_Exercise instructions_
Read the data below line by line and state how many lines hold "satisfies". Nothing else belongs in the answer.

"""

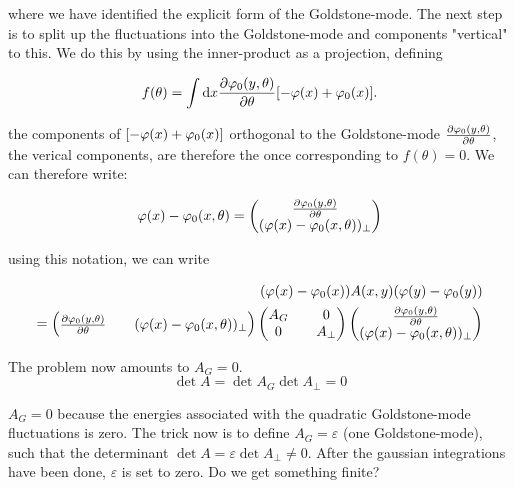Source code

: where we have identified the explicit form of the Goldstone-mode. The next step is to split up the fluctuations into the Goldstone-mode and components "vertical" to this. We do this by using the inner-product as a projection, defining 

\begin{equation*}
    f(\theta) = \int \dd x \pdv{\varphi_0(y,\theta)}{\theta} [-\varphi(x) + \varphi_0(x)].
\end{equation*}

the components of $[-\varphi(x) + \varphi_0(x)]$ orthogonal to the Goldstone-mode $\pdv{\varphi_0(y,\theta)}{\theta}$, the verical components, are therefore the once corresponding to $f(\theta) = 0$. We can therefore write: 

\begin{align*}
    \varphi(x) - \varphi_0(x,\theta) = \begin{pmatrix} \pdv{\varphi_0(y,\theta)}{\theta} \\ (\varphi(x) - \varphi_0(x,\theta))_{\perp} \end{pmatrix}
\end{align*}

using this notation, we can write 

\begin{align*}
    (\varphi(x) - \varphi_0(x)) A(x,y) (\varphi(y) - \varphi_0(y)) \\ 
    = \begin{pmatrix} \pdv{\varphi_0(y,\theta)}{\theta} && (\varphi(x) - \varphi_0(x,\theta))_{\perp} \end{pmatrix} \begin{pmatrix} A_G && 0 \\ 0 && A_{\perp} \end{pmatrix} \begin{pmatrix} \pdv{\varphi_0(y,\theta)}{\theta} \\ (\varphi(x) - \varphi_0(x,\theta))_{\perp} \end{pmatrix}
\end{align*}

The problem now amounts to $A_G = 0$. \\ 

\begin{equation*}
    \det A = \det A_G \det A_{\perp} = 0
\end{equation*}

$A_G = 0$ because the energies associated with the quadratic Goldstone-mode fluctuations is zero. The trick now is to define $A_G = \varepsilon$ (one Goldstone-mode), such that the determinant $\det A = \varepsilon \det A_{\perp} \neq 0$. After the gaussian integrations have been done, $\varepsilon$ is set to zero. Do we get something finite? \\ 

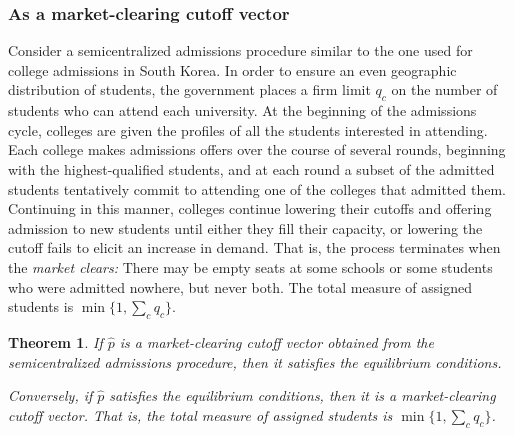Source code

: \documentclass[12pt]{article}
\newtheorem{theorem}{Theorem}
\theoremstyle{definition}
\begin{document}
\subsubsection{As a market-clearing cutoff vector}
Consider a semicentralized admissions procedure similar to the one used for college admissions in South Korea. In order to ensure an even geographic distribution of students, the government places a firm limit $q_c$ on the number of students who can attend each university. At the beginning of the admissions cycle, colleges are given the profiles of all the students interested in attending. Each college makes admissions offers over the course of several rounds, beginning with the highest-qualified students, and at each round a subset of the admitted students tentatively commit to attending one of the colleges that admitted them. Continuing in this manner, colleges continue lowering their cutoffs and offering admission to new students until either they fill their capacity, or lowering the cutoff fails to elicit an increase in demand. That is, the process terminates when the \emph{market clears:} There may be empty seats at some schools or some students who were admitted nowhere, but never both. The total measure of assigned students is $\min\{1, \sum_c q_c\}$.

\begin{theorem}
If $\hat p$ is a market-clearing cutoff vector obtained from the semicentralized admissions procedure, then it satisfies the equilibrium conditions.

Conversely, if $\hat p$ satisfies the equilibrium conditions, then it is a market-clearing cutoff vector. That is, the total measure of assigned students is $\min\{1, \sum_c q_c\}$. 
\end{theorem}
\end{document}
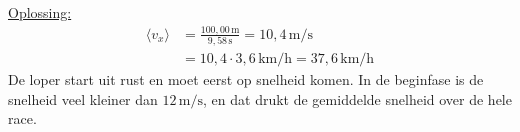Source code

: \documentclass{ximera}
\begin{document}
\begin{exercise}
\begin{question}
\begin{solution}
            \underline{Oplossing:}\\
            \begin{align*}
                \langle v_x \rangle &= \frac{100{,}00 \, \mathrm{m}}{9{,}58 \, \mathrm{s}} = \boxed{10{,}4 \, \mathrm{m/s}}\\
                &= 10{,}4 \cdot 3{,}6 \, \mathrm{km/h} = \boxed{37{,}6 \, \mathrm{km/h}}
            \end{align*}
            De loper start uit rust en moet eerst op snelheid komen. In de beginfase is de snelheid veel kleiner dan $12 \, \mathrm{m/s}$, en dat drukt de gemiddelde snelheid over de hele race.
        \end{solution}
    \end{question}
\end{exercise}
\end{document}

"""

_Result of this task_
2